Task to complete: For the entries below, the expected answer is the line with "2. Install chromedriver", the line with "- Go to chromedriver", and every line between them, exactly as written, and nothing more.

Stored records:
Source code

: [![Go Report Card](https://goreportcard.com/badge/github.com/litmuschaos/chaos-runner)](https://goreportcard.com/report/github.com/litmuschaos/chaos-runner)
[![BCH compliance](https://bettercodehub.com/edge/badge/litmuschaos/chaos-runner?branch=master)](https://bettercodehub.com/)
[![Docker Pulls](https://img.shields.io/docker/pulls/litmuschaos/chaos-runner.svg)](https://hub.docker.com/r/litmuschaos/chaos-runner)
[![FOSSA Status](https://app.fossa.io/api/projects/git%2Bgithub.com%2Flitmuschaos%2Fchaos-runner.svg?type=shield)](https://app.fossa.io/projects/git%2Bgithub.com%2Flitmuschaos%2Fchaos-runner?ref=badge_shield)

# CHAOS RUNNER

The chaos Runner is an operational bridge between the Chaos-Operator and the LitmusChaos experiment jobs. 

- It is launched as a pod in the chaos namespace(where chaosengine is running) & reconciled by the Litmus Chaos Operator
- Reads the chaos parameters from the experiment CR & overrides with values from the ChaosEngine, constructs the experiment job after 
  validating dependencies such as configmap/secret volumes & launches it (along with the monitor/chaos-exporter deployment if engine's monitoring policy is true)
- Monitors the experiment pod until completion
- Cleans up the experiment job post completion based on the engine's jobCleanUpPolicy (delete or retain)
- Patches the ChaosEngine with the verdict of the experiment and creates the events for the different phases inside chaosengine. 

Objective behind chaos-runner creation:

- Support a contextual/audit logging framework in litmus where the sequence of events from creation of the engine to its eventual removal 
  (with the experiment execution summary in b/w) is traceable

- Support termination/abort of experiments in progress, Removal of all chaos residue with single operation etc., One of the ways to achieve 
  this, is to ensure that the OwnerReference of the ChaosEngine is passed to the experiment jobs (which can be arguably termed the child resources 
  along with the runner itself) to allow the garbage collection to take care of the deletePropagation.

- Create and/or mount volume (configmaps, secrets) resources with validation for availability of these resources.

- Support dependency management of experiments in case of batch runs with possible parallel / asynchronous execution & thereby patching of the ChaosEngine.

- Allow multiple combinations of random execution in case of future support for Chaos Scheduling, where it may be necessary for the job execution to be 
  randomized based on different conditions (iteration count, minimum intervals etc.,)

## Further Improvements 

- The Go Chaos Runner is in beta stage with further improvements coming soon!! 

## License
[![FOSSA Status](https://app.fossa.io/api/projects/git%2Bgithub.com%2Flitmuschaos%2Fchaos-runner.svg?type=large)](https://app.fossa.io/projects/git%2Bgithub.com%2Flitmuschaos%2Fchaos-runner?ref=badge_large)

==

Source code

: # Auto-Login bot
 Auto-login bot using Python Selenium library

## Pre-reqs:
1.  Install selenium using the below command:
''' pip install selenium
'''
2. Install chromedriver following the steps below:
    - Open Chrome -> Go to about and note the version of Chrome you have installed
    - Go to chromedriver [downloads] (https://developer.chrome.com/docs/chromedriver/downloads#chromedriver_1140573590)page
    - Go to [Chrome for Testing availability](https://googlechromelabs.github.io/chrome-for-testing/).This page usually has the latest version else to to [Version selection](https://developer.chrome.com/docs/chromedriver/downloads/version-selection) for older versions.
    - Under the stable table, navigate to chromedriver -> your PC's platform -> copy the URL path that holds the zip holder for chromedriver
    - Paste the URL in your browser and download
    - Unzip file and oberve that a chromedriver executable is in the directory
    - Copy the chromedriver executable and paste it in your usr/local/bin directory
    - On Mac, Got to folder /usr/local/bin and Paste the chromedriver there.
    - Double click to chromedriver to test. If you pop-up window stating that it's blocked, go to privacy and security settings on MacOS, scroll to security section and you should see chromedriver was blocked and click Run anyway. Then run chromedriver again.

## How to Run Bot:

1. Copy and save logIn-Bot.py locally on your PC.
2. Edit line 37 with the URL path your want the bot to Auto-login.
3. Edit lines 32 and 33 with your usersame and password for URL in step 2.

Exercise output:
2. Install chromedriver following the steps below:
    - Open Chrome -> Go to about and note the version of Chrome you have installed
    - Go to chromedriver [downloads] (https://developer.chrome.com/docs/chromedriver/downloads#chromedriver_1140573590)page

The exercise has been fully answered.